Numa dessas madrugadas, viu Julia. Ficou vivamente impressionado: elegantemente vestido, ali estava um ser macérrimo, quase diáfano, profundamente pálido, pele leitosa, unhas longas, cabeleira esvoaçante, chamando a atenção de quantos passavam por aquela figura. A partir daquele momento, Julia não mais lhe saiu da cabeça e sempre que possível passava pelo local apenas para visualizar aquela silhueta esquia que tanto o fascinava... Travou um conflito íntimo quando descobriu, pelo noticiário, que aquele lugar onde ficava sua musa era um ponto de travestis. Lutou contra o desejo que sentia por aquele ser tão belo, mas inutilmente. Curioso, fez pesquisas e descobriu a identidade real do seu objeto de desejo: José, maquiador em um dos salões chiques da cidade, conhecido no mettier como Julia Roberts. Em choque, disse a si mesmo que aquilo era um absurdo. Onde já viu? Logo ele, ficar invocado com um baitola, um “traveco”?! Era inevitável! Havia ocorrido uma mudança em seu íntimo: de tanto imaginar um romance com a Julia, um dia abriu o porta - cédulas e viu a foto de uma mulher estranha. Não mais aquela que amara durante dez anos de sua vida e que lhe magoara tanto com a separação. Monica Mercedes Pizantino transformara-se num ponto obscuro de sua história de vida, passara, era uma página virada. Há dias em que nem se lembrava dela e agora saía para as madrugadas por motivos outros nos quais ela não estava incluída. Só enxergava o travesti, perdidamente impressionado pela figura impar.

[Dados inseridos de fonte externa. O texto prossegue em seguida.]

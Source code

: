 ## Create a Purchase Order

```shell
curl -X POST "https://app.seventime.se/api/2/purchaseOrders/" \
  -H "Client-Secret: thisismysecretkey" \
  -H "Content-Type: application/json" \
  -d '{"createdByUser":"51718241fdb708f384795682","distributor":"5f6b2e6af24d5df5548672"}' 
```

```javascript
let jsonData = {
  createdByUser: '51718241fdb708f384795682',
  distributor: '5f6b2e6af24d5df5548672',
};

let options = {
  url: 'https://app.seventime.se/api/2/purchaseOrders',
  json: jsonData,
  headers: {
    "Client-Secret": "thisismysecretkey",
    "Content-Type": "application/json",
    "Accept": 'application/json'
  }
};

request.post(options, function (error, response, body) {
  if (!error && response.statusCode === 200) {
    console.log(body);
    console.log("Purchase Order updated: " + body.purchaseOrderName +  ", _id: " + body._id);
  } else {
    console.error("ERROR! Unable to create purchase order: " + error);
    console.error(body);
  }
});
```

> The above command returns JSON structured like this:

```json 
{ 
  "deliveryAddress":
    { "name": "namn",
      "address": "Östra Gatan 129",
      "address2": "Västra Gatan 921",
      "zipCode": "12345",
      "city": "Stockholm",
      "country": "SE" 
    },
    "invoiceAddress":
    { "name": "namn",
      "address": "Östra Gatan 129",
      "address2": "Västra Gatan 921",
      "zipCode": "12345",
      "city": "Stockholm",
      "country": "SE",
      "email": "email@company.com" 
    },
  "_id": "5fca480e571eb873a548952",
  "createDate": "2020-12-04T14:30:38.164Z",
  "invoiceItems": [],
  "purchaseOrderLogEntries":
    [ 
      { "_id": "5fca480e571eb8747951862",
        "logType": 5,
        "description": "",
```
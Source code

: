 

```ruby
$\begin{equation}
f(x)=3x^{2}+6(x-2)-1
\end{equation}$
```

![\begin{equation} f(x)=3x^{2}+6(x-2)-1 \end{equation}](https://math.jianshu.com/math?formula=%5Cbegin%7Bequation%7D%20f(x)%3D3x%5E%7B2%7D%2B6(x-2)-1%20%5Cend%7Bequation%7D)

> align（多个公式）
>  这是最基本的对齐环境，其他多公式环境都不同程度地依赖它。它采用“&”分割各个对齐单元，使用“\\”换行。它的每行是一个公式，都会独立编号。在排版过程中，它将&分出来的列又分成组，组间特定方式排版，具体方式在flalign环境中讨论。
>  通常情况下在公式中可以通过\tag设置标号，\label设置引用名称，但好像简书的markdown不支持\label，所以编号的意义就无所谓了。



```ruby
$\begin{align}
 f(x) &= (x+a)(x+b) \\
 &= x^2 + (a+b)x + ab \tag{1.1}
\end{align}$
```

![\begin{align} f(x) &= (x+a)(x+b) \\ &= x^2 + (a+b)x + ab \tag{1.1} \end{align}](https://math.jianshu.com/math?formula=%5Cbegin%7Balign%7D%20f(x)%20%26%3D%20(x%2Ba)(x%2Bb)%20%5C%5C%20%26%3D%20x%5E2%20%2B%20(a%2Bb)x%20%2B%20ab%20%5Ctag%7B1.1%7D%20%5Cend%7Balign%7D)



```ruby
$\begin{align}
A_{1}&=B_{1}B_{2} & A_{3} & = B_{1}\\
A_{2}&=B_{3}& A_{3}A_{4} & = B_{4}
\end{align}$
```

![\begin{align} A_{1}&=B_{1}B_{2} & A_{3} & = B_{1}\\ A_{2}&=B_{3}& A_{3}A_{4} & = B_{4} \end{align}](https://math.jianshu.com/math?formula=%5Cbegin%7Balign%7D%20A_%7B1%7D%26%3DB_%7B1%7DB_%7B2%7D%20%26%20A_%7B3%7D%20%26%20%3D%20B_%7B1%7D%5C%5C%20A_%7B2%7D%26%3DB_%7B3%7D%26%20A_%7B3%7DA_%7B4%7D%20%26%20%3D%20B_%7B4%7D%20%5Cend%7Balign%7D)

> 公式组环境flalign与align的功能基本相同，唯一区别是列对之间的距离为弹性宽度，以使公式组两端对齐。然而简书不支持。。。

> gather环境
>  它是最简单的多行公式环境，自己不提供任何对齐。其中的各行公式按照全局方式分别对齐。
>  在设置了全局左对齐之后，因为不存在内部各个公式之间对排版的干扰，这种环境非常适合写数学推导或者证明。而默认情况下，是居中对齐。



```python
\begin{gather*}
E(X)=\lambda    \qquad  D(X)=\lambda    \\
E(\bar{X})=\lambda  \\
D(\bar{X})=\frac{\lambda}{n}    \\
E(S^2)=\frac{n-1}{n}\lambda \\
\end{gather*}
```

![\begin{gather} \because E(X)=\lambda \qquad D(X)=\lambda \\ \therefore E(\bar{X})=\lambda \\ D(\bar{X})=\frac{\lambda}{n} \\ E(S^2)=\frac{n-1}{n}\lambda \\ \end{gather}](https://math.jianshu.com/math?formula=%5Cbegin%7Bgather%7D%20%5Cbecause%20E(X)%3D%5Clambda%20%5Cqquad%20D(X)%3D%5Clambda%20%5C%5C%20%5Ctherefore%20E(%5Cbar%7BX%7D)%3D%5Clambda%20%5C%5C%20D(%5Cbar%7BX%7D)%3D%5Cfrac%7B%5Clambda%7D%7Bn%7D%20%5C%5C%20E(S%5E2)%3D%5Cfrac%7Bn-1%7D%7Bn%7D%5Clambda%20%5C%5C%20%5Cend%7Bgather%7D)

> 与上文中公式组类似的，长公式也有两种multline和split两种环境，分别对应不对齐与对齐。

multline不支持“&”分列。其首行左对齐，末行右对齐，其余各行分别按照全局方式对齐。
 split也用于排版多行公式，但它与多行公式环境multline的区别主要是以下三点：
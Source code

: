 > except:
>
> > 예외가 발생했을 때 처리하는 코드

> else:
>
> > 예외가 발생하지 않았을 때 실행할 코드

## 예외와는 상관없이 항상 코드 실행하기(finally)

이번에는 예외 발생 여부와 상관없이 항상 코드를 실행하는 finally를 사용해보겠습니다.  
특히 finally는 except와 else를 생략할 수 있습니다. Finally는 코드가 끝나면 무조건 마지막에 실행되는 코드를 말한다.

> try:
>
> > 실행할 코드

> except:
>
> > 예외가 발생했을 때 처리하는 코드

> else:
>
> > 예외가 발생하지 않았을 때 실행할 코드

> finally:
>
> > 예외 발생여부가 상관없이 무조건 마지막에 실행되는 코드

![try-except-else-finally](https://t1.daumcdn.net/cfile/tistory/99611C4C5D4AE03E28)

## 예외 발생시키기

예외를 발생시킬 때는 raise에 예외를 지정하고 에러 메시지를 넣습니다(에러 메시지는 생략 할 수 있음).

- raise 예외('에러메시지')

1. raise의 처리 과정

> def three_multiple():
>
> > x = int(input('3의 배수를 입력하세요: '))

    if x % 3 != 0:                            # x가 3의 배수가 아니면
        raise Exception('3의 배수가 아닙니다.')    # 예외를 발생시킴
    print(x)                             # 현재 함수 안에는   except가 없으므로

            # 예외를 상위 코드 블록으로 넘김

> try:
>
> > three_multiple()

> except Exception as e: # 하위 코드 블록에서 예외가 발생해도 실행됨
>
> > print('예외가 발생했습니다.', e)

Mas, algo atrapalhava a sua aproximação: a ambiguidade daquela pessoa, de dia, de roupas masculinas e á noite, rodando a bolsinha na esquina do prédio da Tv, uma perfeita e linda mulher. De maneira masoquista, sofria com o fato e, ao mesmo tempo, deixava-se enredar nos mistérios daquele que julgava hermafrodito ou, na pior das hipóteses, uma quase mulher. Disposto a acabar com aquilo, tomou coragem e aproximou o automóvel, buzinando para ela. Equilibrando-se em saltos Luiz XV, Julia aproximou-se, sedutora:

- Oi, meu bem! E aí, gato?

- Tudo bem. Vamos dar um rolé?

Foram. Ele, vítima de um ataque de timidez repentino, tremia e calava. Ele-ela, numa intimidade imediata, colocou a mão de unhas postiças espalmada na perna do moço e demonstrou estar bem à vontade. Depois, jogou os cabelos para trás, num movimento rotativo de cabeça, abriu a bolsa e apanhou um maço de cigarros e um isqueiro metálico, tipo Zippo. Deu uma baforada, lentamente, fechando a tampa do isqueiro. O barulho metálico assustou o motorista.

- O que foi, meu bem? Por que está tão nervoso? Como é seu nome, tesão?

- Ge... Ge... Geraldo – conseguiu dizer, engolindo em seco – e como é o... O... O seu?

- Depende. Mas pode me chamar de Julia Roberts. Você lembra daquele filme “Uma linda Mulher”? Quem sabe você não é Richard Gere da minha vida?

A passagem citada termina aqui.